The matches were played at IMPACT Arena. It was the second time that Thailand hosted the Thomas Cup and the first time hosted the Uber Cup tournament and the first time this event was held in Southeast Asia since 2010 in Malaysia.

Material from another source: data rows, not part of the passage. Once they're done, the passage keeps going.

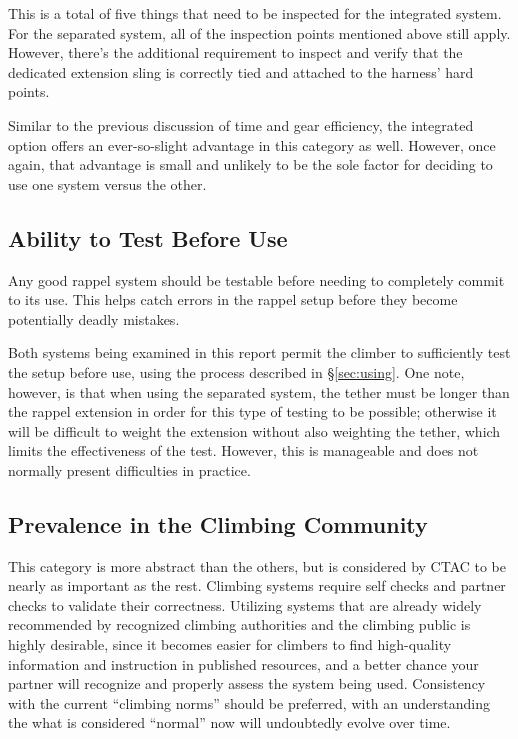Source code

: \documentclass[nonacm,acmtog]{acmart}
\begin{document}
   This is a total of five things that need to be inspected for the integrated
   system.  For the separated system, all of the inspection points mentioned
   above still apply.  However, there's the additional requirement to inspect
   and verify that the dedicated extension sling is correctly tied and attached
   to the harness' hard points.

   Similar to the previous discussion of time and gear efficiency, the
   integrated option offers an ever-so-slight advantage in this category as
   well.  However, once again, that advantage is small and unlikely to be the
   sole factor for deciding to use one system versus the other.

\subsection{Ability to Test Before Use}
\label{sec:test}

   Any good rappel system should be testable before needing to completely
   commit to its use.  This helps catch errors in the rappel setup before they
   become potentially deadly mistakes.

   Both systems being examined in this report permit the climber to
   sufficiently test the setup before use, using the process described
   in \S\ref{sec:using}.  One note, however, is that when using the separated
   system, the tether must be longer than the rappel extension in order for
   this type of testing to be possible; otherwise it will be difficult to
   weight the extension without also weighting the tether, which limits the
   effectiveness of the test.  However, this is manageable and does not
   normally present difficulties in practice.

\subsection{Prevalence in the Climbing Community}
\label{sec:community}

   This category is more abstract than the others, but is considered by CTAC to
   be nearly as important as the rest.  Climbing systems require self checks
   and partner checks to validate their correctness.  Utilizing systems that
   are already widely recommended by recognized climbing authorities and the
   climbing public is highly desirable, since it becomes easier for climbers to
   find high-quality information and instruction in published resources, and a
   better chance your partner will recognize and properly assess the system
   being used.  Consistency with the current ``climbing norms'' should be
   preferred, with an understanding the what is considered ``normal'' now will
   undoubtedly evolve over time.
\end{document}
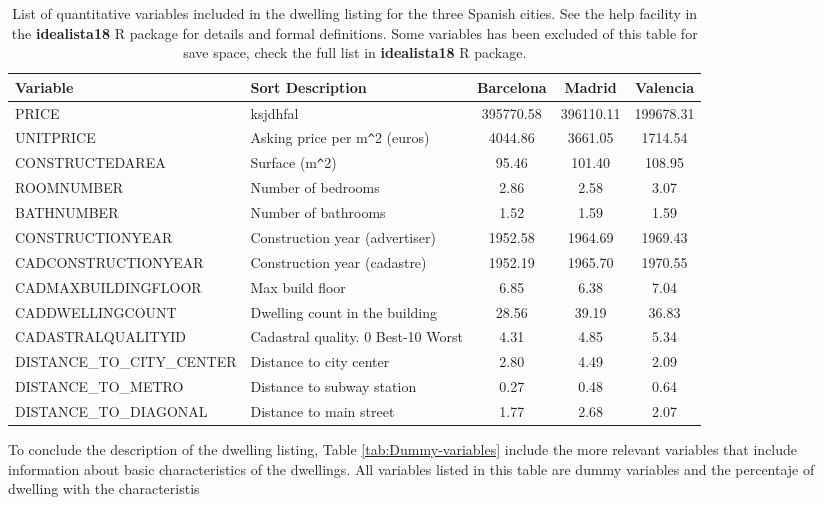 \documentclass[Royal,times,sageh]{sagej}
\begin{document}
\begin{table}[ht]
\centering
\fontsize{8}{10}\selectfont
\begin{tabular}{>{\raggedright\arraybackslash}p{13em}>{\raggedright\arraybackslash}p{14em}ccc}
  \hline
Variable & Sort Description & Barcelona & Madrid & Valencia \\ 
  \hline
PRICE & ksjdhfal & 395770.58 & 396110.11 & 199678.31 \\ 
  UNITPRICE & Asking price per m\verb|^|2 (euros) & 4044.86 & 3661.05 & 1714.54 \\ 
  CONSTRUCTEDAREA & Surface (m\verb|^|2) & 95.46 & 101.40 & 108.95 \\ 
  ROOMNUMBER & Number of bedrooms & 2.86 & 2.58 & 3.07 \\ 
  BATHNUMBER & Number of bathrooms & 1.52 & 1.59 & 1.59 \\ 
  CONSTRUCTIONYEAR & Construction year (advertiser) & 1952.58 & 1964.69 & 1969.43 \\ 
  CADCONSTRUCTIONYEAR & Construction year (cadastre) & 1952.19 & 1965.70 & 1970.55 \\ 
  CADMAXBUILDINGFLOOR & Max build floor & 6.85 & 6.38 & 7.04 \\ 
  CADDWELLINGCOUNT & Dwelling count in the building & 28.56 & 39.19 & 36.83 \\ 
  CADASTRALQUALITYID & Cadastral quality. 0 Best-10 Worst & 4.31 & 4.85 & 5.34 \\ 
  DISTANCE\_TO\_CITY\_CENTER & Distance to city center & 2.80 & 4.49 & 2.09 \\ 
  DISTANCE\_TO\_METRO & Distance to subway station & 0.27 & 0.48 & 0.64 \\ 
  DISTANCE\_TO\_DIAGONAL & Distance to main street & 1.77 & 2.68 & 2.07 \\ 
   \hline
\end{tabular}
\caption{List of quantitative variables included in the dwelling listing for the three Spanish cities. See the help facility in the \textbf{idealista18} R package for details and formal definitions. Some variables has been excluded of this table for save space, check the full list in  \textbf{idealista18} R package. \label{tab:variables}} 
\end{table}

To conclude the description of the dwelling listing, Table
\ref{tab:Dummy-variables} include the more relevant variables that
include information about basic characteristics of the dwellings. All
variables listed in this table are dummy variables and the percentaje of
dwelling with the characteristis
\end{document}
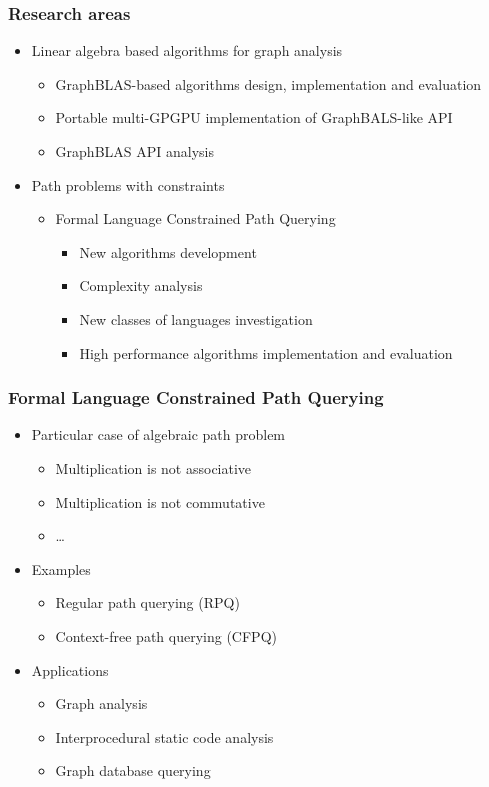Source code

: \documentclass[xcolor=table,aspectratio=169]{beamer}
\begin{document}
\begin{frame}[fragile]
  \frametitle{Research areas}
  \begin{itemize}
    \item Linear algebra based algorithms for graph analysis
    \begin{itemize}
      \item GraphBLAS-based algorithms design, implementation and evaluation
      \item Portable multi-GPGPU implementation of GraphBALS-like API
      \item GraphBLAS API analysis
    \end{itemize} 
    \pause
    \item Path problems with constraints
    \begin{itemize}
      \item Formal Language Constrained Path Querying
      \begin{itemize}
        \item New algorithms development
        \item Complexity analysis
        \item New classes of languages investigation
        \item High performance algorithms implementation and evaluation 
      \end{itemize}
    \end{itemize}
  \end{itemize}
\end{frame}

\begin{frame}[fragile]
  \frametitle{Formal Language Constrained Path Querying}
    \begin{itemize}
      \item Particular case of algebraic path problem
      \begin{itemize}
        \item Multiplication is not associative
        \item Multiplication is not commutative
        \item \ldots
      \end{itemize}
      \pause
      \item Examples
      \begin {itemize}
        \item Regular path querying (RPQ)
        \item Context-free path querying (CFPQ)
      \end{itemize}
    \pause    
    \item Applications 
    \begin{itemize}
      \item Graph analysis
      \item Interprocedural static code analysis
      \item Graph database querying
    \end{itemize}    
  \end{itemize}
\end{frame}
\end{document}
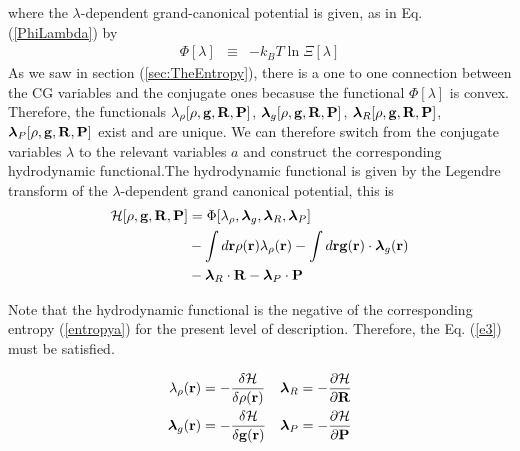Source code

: \documentclass[a4paper,openright,12pt]{book}
\begin{document}
where the $\lambda$-dependent grand-canonical potential is given, as in Eq. (\ref{PhiLambda}) by
\begin{eqnarray}
  \Phi [\lambda]&\equiv&-k_BT \ln\Xi [\lambda]
\label{oh}
\end{eqnarray}
As we saw in section (\ref{sec:TheEntropy}), there is a one to one connection between the CG variables and the conjugate ones becasuse the functional $\Phi[\lambda]$ is convex.  
Therefore, the  functionals $\lambda_{\rho}[\rho,{\bf  g},{\bf R},{\bf
  P}]$,   $\boldsymbol{\lambda}_g[\rho,{\bf   g},{\bf  R},{\bf   P}]$,
$\boldsymbol{\lambda}_R[\rho,{\bf      g},{\bf      R},{\bf      P}]$,
$\boldsymbol{\lambda}_P[\rho,{\bf g},{\bf  R},{\bf P}]$ exist  and are
unique.   We  can  therefore   switch  from  the  conjugate  variables
$\lambda$   to  the   relevant   variables  $a$   and  construct   the
corresponding hydrodynamic functional.The   hydrodynamic functional   is    given   by   the   Legendre    transform   of   the $\lambda$-dependent grand canonical potential, this is
\begin{align}
{\cal H}[\rho,{\bf g},{\bf R},{\bf P}] &=
\Phi [\lambda_\rho,\boldsymbol{\lambda}_g,\boldsymbol{\lambda}_R,\boldsymbol{\lambda}_P]
\nonumber\\
& -
\int d{\bf r}\rho({\bf r})\lambda_\rho({\bf r})
-
\int d{\bf r}{\bf g}({\bf r})\cdot\boldsymbol{\lambda}_g({\bf r})
\nonumber\\
&
-\boldsymbol{\lambda}_R\cdot{\bf R}-\boldsymbol{\lambda}_P\cdot{\bf P}
\label{oleg}
\end{align}

Note that the hydrodynamic functional  is the negative of the corresponding entropy (\ref{entropya}) for the present level of description. Therefore, the Eq. (\ref{e3}) must be satisfied.

\begin{align}
  \lambda_\rho({\bf r}) &=-\frac{\delta {\cal H}}{\delta \rho({\bf r}) }
&&  \boldsymbol{\lambda}_R =-\frac{\partial {\cal H}}{\partial {\bf R} }
\nonumber\\
  \boldsymbol{\lambda}_g({\bf r}) &=-\frac{\delta {\cal H}}{\delta {\bf g}({\bf r}) }
&&  \boldsymbol{\lambda}_P =-\frac{\partial {\cal H}}{\partial{\bf P} }
\label{lno}
\end{align}
\end{document}
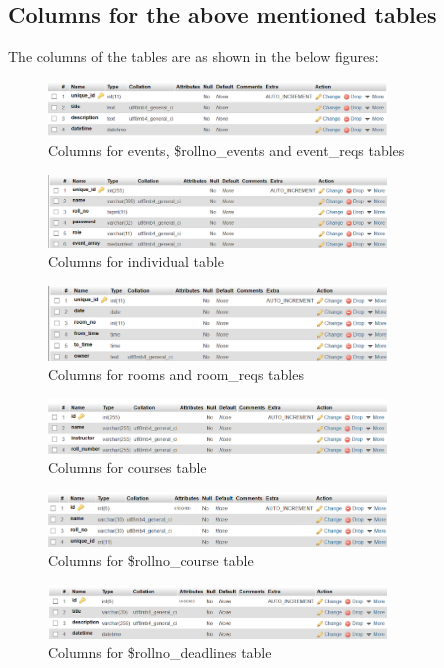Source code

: \documentclass[12pt]{article}
\begin{document}
\subsection{Columns for the above mentioned tables}
The columns of the tables are as shown in the below figures:
\begin{figure}[!ht]
\center
\includegraphics [width = 0.8\textwidth]{events}
\caption{Columns for events, \$rollno\_events and event\_reqs tables}
\label{fig:e}
\end{figure}

\begin{figure}[!ht]
\center
\includegraphics [width = 0.8\textwidth]{individual}
\caption{Columns for individual table}
\label{fig:i}
\end{figure}

\begin{figure}[!ht]
\center
\includegraphics [width = 0.8\textwidth]{rooms}
\caption{Columns for rooms and room\_reqs tables}
\label{fig:r}
\end{figure}

\begin{figure}[!ht]
\center
\includegraphics [width = 0.8\textwidth]{courses}
\caption{Columns for courses table}
\label{fig:c}
\end{figure}

\begin{figure}[!ht]
\center
\includegraphics [width = 0.8\textwidth]{student}
\caption{Columns for \$rollno\_course table}
\label{fig:s}
\end{figure}

\begin{figure}[!ht]
\center
\includegraphics [width = 0.8\textwidth]{deadline}
\caption{Columns for \$rollno\_deadlines table}
\label{fig:d}
\end{figure}
\end{document}
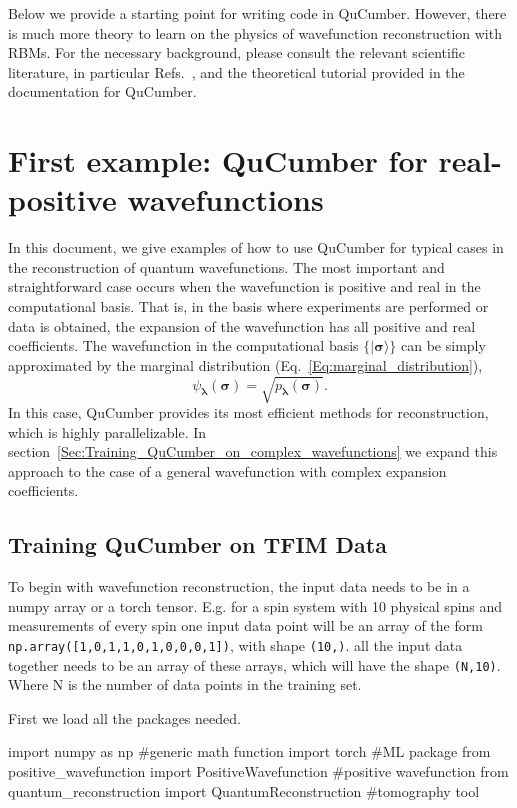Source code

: \documentclass[submission, Phys]{SciPost}
\begin{document}
Below we provide a starting point for writing code in QuCumber.  However, there is much more theory to learn on the physics of wavefunction reconstruction with RBMs. For the necessary background, please consult the relevant scientific literature, in particular Refs.~\cite{Torlai2016thermo, torlai2018tomography, CarleoTroyer2017Science}, and the theoretical tutorial provided in the documentation for QuCumber.  


\section{First example: QuCumber for real-positive wavefunctions}

In this document, we give examples of how to use QuCumber for typical cases in the reconstruction of quantum wavefunctions.  
The most important and straightforward case occurs when the wavefunction is positive and real in the computational basis.  That is, in the basis where experiments are performed or data is obtained, the expansion of the wavefunction has all positive and real coefficients.  The wavefunction in the computational basis $\{ \vert\bm{\sigma}\rangle \}$ can be simply approximated by the marginal distribution (Eq.~\ref{Eq:marginal_distribution}), 
\begin{equation}
\psi_{\bm{\lambda}}(\bm{\sigma}) = \sqrt{p_{\bm{\lambda}} ( \bm{\sigma})}.  \label{PDwavef}
\end{equation}
In this case, QuCumber provides its most efficient methods for reconstruction, which is highly parallelizable.  In section~\ref{Sec:Training_QuCumber_on_complex_wavefunctions} we expand this approach to the case of a general wavefunction with complex expansion coefficients.

\subsection{Training QuCumber on TFIM Data}
\label{Sec:Training_TFIM}

To begin with wavefunction reconstruction, the input data needs to be in a numpy array or a torch tensor. E.g. for a spin system with 10 physical spins and measurements of every spin one input data point will be an array of the form \verb|np.array([1,0,1,1,0,1,0,0,0,1])|, with shape \verb|(10,)|. all the input data together needs to be an array of these arrays, which will have the shape \verb|(N,10)|. Where N is the number of data points in the training set.

First we load all the packages needed. 
\begin{python}
import numpy as np 		#generic math function
import torch 			#ML package
from positive_wavefunction import PositiveWavefunction #positive wavefunction
from quantum_reconstruction import QuantumReconstruction #tomography tool
\end{python} 
\end{document}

Denmark were the defending men's champions, and China were the defending women's champions.

==Host selection==
Bangkok and New Delhi submitted bids for this championships. Bangkok was named as the host in March 2017 during BWF Council meeting in Kuala Lumpur, Malaysia, where BWF also decided the host for 2018 BWF World Championships, 2019 Sudirman Cup and 2019 BWF World Championships.

==Qualification==
=== Thomas Cup ===

| Means of qualification | Date | Venue | Vacancies | Qualified |
| Host country | 18 March 2017 | MAS Kuala Lumpur | 1 | Thailand |
| 2016 Thomas Cup | 22 May 2016 | CHN Kunshan | 1 | Denmark |
| 2018 Oceania Championships | 6–11 February 2018 | NZL Hamilton | 1 | Australia |
| 2018 Asia Team Championships | 6–11 February 2018 | MAS Alor Setar | 4 | Indonesia |
China
South Korea
Malaysia
| 2018 All Africa Team Championships | 12–15 February 2018 | ALG Algiers | 1 | Algeria |
| 2018 European Team Championships | 13–18 February 2018 | RUS Kazan | 4–1 | England^{2} |
Germany
France
Russia^{1}
| 2018 Pan Am Championships | 15–18 February 2018 | TTO Tacarigua | 1 | Canada |
| Best world team rankings | 18 February 2018 | MAS Kuala Lumpur | 3+1 | Chinese Taipei |
Japan
India
Hong Kong^{2}
| Total |  |  | 16 |  |

- Note

=== Uber Cup ===

| Means of qualification | Date | Venue | Vacancies | Qualified |
| Host country | 18 March 2017 | MAS Kuala Lumpur | 1 | Thailand |
| 2016 Uber Cup | 22 May 2016 | CHN Kunshan | 1 | China |
| 2018 Oceania Championships | 6–11 February 2018 | NZL Hamilton | 1 | Australia |
| 2018 Asia Team Championships | 6–11 February 2018 | MAS Alor Setar | 4 | Japan |
South Korea
Indonesia
Chinese Taipei^{3}
| 2018 All Africa Team Championships | 12–15 February 2018 | ALG Algiers | 1 | Mauritius |
| 2018 European Team Championships | 13–18 February 2018 | RUS Kazan | 4–1 | Denmark |
Germany
Russia
Spain^{4}
| 2018 Pan Am Championships | 15–18 February 2018 | TTO Tacarigua | 1 | Canada |
| Best world team rankings | 18 February 2018 | MAS Kuala Lumpur | 3+1 | India |
Malaysia
Hong Kong
France^{4}
| Total |  |  | 16 |  |

- Note

==Draw==
The draw for the tournament was conducted on 22 March 2018, at 18:00 ICT, at Arnoma Grand Hotel in Bangkok. The 16 men and 16 women teams were drawn into four groups of four.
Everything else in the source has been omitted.